Taking the listing below, restate word for word each line from the line with "If dreams are" to the line with "All of your", ends included, and stop there.

BEGIN

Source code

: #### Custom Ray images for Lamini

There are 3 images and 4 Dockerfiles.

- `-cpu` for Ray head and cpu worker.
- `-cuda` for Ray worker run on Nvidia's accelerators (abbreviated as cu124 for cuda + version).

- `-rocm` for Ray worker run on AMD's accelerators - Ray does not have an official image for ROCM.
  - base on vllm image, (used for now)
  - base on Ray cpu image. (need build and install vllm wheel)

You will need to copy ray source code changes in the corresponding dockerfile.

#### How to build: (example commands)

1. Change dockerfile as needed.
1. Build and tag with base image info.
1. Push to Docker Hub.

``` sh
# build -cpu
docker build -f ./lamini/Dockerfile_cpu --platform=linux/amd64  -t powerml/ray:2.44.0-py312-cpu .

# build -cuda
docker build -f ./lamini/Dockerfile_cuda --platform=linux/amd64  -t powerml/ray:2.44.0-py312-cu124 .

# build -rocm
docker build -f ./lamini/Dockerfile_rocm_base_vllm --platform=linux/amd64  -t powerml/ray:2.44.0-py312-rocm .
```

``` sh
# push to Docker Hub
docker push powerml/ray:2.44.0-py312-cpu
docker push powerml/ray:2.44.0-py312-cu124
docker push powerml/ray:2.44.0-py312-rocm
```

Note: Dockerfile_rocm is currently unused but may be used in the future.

END
BEGIN

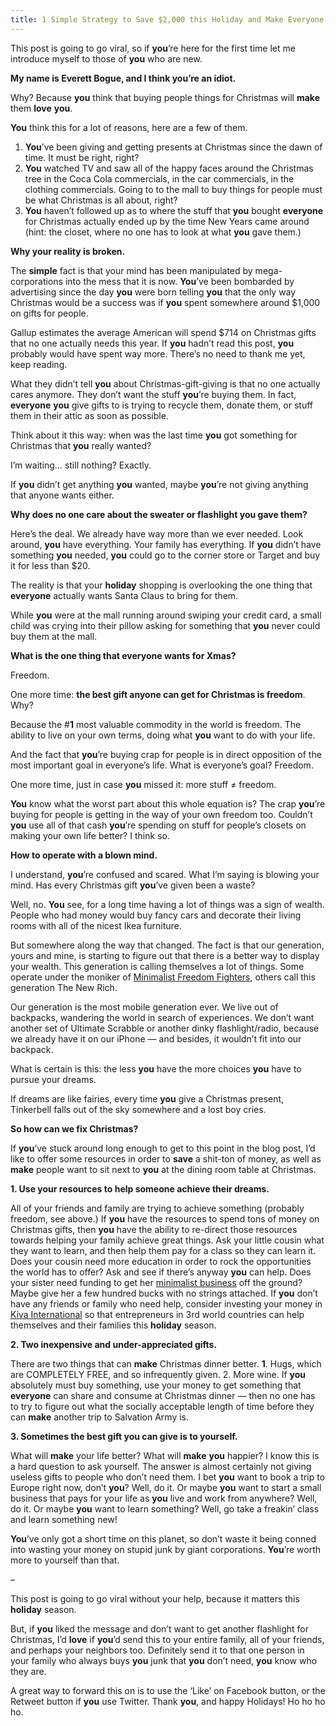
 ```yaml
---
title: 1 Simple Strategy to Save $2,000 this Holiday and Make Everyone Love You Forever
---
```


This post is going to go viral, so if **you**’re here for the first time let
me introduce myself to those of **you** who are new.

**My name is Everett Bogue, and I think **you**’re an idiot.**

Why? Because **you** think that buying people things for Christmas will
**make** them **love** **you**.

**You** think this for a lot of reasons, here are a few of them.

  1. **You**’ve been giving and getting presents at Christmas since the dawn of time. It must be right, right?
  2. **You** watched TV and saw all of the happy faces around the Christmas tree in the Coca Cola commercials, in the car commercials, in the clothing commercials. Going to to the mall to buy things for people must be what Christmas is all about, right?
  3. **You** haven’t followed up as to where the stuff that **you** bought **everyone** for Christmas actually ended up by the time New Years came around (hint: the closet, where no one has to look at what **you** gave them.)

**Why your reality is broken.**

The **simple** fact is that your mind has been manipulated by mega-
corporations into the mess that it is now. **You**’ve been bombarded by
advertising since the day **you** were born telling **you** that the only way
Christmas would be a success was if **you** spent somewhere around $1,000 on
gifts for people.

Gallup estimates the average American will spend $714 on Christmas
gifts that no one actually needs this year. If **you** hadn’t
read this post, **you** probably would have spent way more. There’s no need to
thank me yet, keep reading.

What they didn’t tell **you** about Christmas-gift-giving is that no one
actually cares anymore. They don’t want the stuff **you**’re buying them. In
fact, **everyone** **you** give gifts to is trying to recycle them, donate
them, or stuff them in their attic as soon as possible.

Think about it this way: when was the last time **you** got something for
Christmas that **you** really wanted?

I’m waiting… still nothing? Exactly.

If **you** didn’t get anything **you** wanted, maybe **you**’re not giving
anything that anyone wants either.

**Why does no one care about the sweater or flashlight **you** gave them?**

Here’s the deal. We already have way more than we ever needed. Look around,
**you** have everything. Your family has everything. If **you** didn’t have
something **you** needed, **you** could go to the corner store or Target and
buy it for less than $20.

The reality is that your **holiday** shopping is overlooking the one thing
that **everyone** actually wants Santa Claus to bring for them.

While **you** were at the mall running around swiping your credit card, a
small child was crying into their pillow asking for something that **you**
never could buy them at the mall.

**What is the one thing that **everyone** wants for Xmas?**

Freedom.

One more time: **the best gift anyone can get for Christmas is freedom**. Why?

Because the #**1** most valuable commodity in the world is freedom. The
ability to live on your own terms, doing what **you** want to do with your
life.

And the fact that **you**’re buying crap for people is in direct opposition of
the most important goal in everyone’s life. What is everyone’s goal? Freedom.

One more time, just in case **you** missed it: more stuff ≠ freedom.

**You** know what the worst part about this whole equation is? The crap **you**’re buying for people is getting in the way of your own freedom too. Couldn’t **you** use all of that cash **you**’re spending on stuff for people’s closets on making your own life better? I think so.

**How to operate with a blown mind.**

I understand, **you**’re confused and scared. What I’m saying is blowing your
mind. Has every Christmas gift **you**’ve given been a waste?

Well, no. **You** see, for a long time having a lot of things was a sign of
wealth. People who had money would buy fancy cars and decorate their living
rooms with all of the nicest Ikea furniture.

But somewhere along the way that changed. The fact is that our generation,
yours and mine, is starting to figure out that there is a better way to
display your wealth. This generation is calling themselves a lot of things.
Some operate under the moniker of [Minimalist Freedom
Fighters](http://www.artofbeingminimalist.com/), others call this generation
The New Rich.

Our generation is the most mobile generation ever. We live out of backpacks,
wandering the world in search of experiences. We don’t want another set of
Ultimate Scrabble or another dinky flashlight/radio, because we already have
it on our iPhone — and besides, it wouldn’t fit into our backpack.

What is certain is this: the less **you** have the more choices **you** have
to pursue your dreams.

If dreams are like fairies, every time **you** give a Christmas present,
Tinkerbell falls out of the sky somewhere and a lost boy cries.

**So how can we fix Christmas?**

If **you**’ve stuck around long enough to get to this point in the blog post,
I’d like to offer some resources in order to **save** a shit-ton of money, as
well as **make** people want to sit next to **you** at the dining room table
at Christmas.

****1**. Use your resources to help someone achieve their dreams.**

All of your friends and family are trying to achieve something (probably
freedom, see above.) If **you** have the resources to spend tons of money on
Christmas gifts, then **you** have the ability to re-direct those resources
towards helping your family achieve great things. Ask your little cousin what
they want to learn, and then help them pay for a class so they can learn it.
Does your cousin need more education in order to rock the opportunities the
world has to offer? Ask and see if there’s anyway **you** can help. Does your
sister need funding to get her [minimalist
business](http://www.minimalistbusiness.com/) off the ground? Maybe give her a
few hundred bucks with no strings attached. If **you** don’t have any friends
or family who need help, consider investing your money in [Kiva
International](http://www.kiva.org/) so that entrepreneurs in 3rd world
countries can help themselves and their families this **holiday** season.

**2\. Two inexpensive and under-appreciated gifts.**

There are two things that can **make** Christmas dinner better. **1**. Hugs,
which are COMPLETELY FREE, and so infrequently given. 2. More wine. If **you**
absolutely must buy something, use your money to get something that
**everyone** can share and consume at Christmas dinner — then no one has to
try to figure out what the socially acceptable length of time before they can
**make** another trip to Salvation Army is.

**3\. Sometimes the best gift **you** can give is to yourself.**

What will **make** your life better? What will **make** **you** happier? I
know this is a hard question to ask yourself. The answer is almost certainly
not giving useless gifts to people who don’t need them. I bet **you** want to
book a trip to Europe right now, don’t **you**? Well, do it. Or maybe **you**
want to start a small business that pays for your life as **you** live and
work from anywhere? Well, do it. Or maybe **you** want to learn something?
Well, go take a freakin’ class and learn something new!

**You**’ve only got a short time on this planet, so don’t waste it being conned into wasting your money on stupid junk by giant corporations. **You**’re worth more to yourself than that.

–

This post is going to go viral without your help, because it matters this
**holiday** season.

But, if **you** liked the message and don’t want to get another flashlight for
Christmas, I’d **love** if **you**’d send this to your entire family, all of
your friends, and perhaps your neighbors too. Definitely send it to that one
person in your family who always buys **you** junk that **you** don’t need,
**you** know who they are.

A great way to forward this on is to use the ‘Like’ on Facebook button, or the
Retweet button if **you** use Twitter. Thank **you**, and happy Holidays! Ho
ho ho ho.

END

» SOLUTION FOR THIS PROBLEM:
If dreams are like fairies, every time **you** give a Christmas present,
Tinkerbell falls out of the sky somewhere and a lost boy cries.

**So how can we fix Christmas?**

If **you**’ve stuck around long enough to get to this point in the blog post,
I’d like to offer some resources in order to **save** a shit-ton of money, as
well as **make** people want to sit next to **you** at the dining room table
at Christmas.

****1**. Use your resources to help someone achieve their dreams.**

All of your friends and family are trying to achieve something (probably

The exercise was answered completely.